What you have to do: An exact copy of every record is required.

Exercise inputs:
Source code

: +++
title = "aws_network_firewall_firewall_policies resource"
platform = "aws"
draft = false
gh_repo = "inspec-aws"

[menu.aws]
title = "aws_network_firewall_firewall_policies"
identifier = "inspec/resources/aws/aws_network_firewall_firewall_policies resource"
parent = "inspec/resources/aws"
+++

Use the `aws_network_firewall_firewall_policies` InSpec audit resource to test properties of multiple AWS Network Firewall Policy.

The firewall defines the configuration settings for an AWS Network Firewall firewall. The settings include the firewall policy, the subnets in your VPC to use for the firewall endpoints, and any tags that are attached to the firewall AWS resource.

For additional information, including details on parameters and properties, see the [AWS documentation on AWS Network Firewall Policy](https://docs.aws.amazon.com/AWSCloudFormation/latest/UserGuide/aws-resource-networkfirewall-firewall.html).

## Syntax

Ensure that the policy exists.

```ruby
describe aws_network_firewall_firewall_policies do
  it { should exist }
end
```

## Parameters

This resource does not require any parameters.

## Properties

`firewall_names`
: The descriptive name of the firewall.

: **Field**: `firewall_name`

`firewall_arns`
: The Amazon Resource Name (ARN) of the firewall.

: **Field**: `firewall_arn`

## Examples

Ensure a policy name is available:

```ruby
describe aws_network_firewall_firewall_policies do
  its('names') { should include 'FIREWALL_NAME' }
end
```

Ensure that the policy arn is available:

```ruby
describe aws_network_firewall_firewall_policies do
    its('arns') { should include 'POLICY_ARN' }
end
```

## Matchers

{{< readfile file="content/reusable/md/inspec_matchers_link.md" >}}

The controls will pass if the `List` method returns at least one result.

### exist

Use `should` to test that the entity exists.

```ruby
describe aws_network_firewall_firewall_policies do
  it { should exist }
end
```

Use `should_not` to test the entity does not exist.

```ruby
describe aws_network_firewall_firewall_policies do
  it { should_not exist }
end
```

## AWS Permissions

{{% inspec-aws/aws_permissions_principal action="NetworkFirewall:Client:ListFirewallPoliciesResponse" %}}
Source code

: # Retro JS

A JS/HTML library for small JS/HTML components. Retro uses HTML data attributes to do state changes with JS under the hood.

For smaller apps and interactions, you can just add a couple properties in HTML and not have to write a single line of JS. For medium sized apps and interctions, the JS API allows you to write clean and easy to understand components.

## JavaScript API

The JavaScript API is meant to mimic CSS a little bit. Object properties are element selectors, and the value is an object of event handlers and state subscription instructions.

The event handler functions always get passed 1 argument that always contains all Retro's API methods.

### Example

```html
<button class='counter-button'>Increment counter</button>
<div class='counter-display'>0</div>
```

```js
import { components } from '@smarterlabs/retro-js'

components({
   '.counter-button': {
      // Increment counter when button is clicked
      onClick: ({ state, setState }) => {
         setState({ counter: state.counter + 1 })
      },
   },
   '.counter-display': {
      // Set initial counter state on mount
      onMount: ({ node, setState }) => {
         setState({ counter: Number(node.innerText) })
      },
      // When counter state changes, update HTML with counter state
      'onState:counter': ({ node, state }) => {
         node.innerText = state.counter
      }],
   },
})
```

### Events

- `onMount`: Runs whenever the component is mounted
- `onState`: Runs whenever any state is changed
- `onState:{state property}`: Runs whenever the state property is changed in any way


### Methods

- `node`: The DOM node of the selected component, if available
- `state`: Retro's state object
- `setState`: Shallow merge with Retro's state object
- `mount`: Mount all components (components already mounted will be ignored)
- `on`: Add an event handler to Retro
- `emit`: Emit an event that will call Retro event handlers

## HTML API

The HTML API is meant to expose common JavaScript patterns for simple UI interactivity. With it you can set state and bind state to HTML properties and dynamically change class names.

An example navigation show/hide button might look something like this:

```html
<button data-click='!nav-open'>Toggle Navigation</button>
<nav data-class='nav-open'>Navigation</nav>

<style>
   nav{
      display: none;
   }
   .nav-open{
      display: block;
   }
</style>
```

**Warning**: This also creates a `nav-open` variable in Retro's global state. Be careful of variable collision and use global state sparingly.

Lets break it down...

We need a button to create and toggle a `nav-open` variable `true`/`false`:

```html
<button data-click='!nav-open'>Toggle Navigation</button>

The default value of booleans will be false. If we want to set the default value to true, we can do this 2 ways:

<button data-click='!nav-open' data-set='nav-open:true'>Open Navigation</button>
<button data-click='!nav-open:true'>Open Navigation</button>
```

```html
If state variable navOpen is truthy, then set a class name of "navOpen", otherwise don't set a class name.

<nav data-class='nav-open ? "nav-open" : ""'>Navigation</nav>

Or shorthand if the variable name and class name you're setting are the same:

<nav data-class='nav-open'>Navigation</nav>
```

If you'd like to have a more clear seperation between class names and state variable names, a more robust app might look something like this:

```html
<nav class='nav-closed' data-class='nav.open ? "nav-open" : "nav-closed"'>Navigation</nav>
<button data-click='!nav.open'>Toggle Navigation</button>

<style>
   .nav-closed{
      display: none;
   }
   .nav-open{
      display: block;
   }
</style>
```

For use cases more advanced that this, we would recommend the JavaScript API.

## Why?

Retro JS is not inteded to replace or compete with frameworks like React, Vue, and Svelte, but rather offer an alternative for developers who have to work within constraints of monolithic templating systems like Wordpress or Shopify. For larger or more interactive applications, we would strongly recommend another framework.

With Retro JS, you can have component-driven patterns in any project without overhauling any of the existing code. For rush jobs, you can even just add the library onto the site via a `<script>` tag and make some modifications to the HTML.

Solution to this task:
Source code

: +++
title = "aws_network_firewall_firewall_policies resource"
platform = "aws"
draft = false
gh_repo = "inspec-aws"

[menu.aws]
title = "aws_network_firewall_firewall_policies"
identifier = "inspec/resources/aws/aws_network_firewall_firewall_policies resource"
parent = "inspec/resources/aws"
+++

Use the `aws_network_firewall_firewall_policies` InSpec audit resource to test properties of multiple AWS Network Firewall Policy.

The firewall defines the configuration settings for an AWS Network Firewall firewall. The settings include the firewall policy, the subnets in your VPC to use for the firewall endpoints, and any tags that are attached to the firewall AWS resource.

For additional information, including details on parameters and properties, see the [AWS documentation on AWS Network Firewall Policy](https://docs.aws.amazon.com/AWSCloudFormation/latest/UserGuide/aws-resource-networkfirewall-firewall.html).

## Syntax

Ensure that the policy exists.

```ruby
describe aws_network_firewall_firewall_policies do
  it { should exist }
end
```

## Parameters

This resource does not require any parameters.

## Properties

`firewall_names`
: The descriptive name of the firewall.

: **Field**: `firewall_name`

`firewall_arns`
: The Amazon Resource Name (ARN) of the firewall.

: **Field**: `firewall_arn`

## Examples

Ensure a policy name is available:

```ruby
describe aws_network_firewall_firewall_policies do
  its('names') { should include 'FIREWALL_NAME' }
end
```

Ensure that the policy arn is available:

```ruby
describe aws_network_firewall_firewall_policies do
    its('arns') { should include 'POLICY_ARN' }
end
```

## Matchers

{{< readfile file="content/reusable/md/inspec_matchers_link.md" >}}

The controls will pass if the `List` method returns at least one result.

### exist

Use `should` to test that the entity exists.

```ruby
describe aws_network_firewall_firewall_policies do
  it { should exist }
end
```

Use `should_not` to test the entity does not exist.

```ruby
describe aws_network_firewall_firewall_policies do
  it { should_not exist }
end
```

## AWS Permissions

{{% inspec-aws/aws_permissions_principal action="NetworkFirewall:Client:ListFirewallPoliciesResponse" %}}
Source code

: # Retro JS

A JS/HTML library for small JS/HTML components. Retro uses HTML data attributes to do state changes with JS under the hood.

For smaller apps and interactions, you can just add a couple properties in HTML and not have to write a single line of JS. For medium sized apps and interctions, the JS API allows you to write clean and easy to understand components.

## JavaScript API

The JavaScript API is meant to mimic CSS a little bit. Object properties are element selectors, and the value is an object of event handlers and state subscription instructions.

The event handler functions always get passed 1 argument that always contains all Retro's API methods.

### Example

```html
<button class='counter-button'>Increment counter</button>
<div class='counter-display'>0</div>
```

```js
import { components } from '@smarterlabs/retro-js'

components({
   '.counter-button': {
      // Increment counter when button is clicked
      onClick: ({ state, setState }) => {
         setState({ counter: state.counter + 1 })
      },
   },
   '.counter-display': {
      // Set initial counter state on mount
      onMount: ({ node, setState }) => {
         setState({ counter: Number(node.innerText) })
      },
      // When counter state changes, update HTML with counter state
      'onState:counter': ({ node, state }) => {
         node.innerText = state.counter
      }],
   },
})
```

### Events

- `onMount`: Runs whenever the component is mounted
- `onState`: Runs whenever any state is changed
- `onState:{state property}`: Runs whenever the state property is changed in any way


### Methods

- `node`: The DOM node of the selected component, if available
- `state`: Retro's state object
- `setState`: Shallow merge with Retro's state object
- `mount`: Mount all components (components already mounted will be ignored)
- `on`: Add an event handler to Retro
- `emit`: Emit an event that will call Retro event handlers

## HTML API

The HTML API is meant to expose common JavaScript patterns for simple UI interactivity. With it you can set state and bind state to HTML properties and dynamically change class names.

An example navigation show/hide button might look something like this:

```html
<button data-click='!nav-open'>Toggle Navigation</button>
<nav data-class='nav-open'>Navigation</nav>

<style>
   nav{
      display: none;
   }
   .nav-open{
      display: block;
   }
</style>
```

**Warning**: This also creates a `nav-open` variable in Retro's global state. Be careful of variable collision and use global state sparingly.

Lets break it down...

We need a button to create and toggle a `nav-open` variable `true`/`false`:

```html
<button data-click='!nav-open'>Toggle Navigation</button>

The default value of booleans will be false. If we want to set the default value to true, we can do this 2 ways:

<button data-click='!nav-open' data-set='nav-open:true'>Open Navigation</button>
<button data-click='!nav-open:true'>Open Navigation</button>
```

```html
If state variable navOpen is truthy, then set a class name of "navOpen", otherwise don't set a class name.

<nav data-class='nav-open ? "nav-open" : ""'>Navigation</nav>

Or shorthand if the variable name and class name you're setting are the same:

<nav data-class='nav-open'>Navigation</nav>
```

If you'd like to have a more clear seperation between class names and state variable names, a more robust app might look something like this:

```html
<nav class='nav-closed' data-class='nav.open ? "nav-open" : "nav-closed"'>Navigation</nav>
<button data-click='!nav.open'>Toggle Navigation</button>

<style>
   .nav-closed{
      display: none;
   }
   .nav-open{
      display: block;
   }
</style>
```

For use cases more advanced that this, we would recommend the JavaScript API.

## Why?

Retro JS is not inteded to replace or compete with frameworks like React, Vue, and Svelte, but rather offer an alternative for developers who have to work within constraints of monolithic templating systems like Wordpress or Shopify. For larger or more interactive applications, we would strongly recommend another framework.

With Retro JS, you can have component-driven patterns in any project without overhauling any of the existing code. For rush jobs, you can even just add the library onto the site via a `<script>` tag and make some modifications to the HTML.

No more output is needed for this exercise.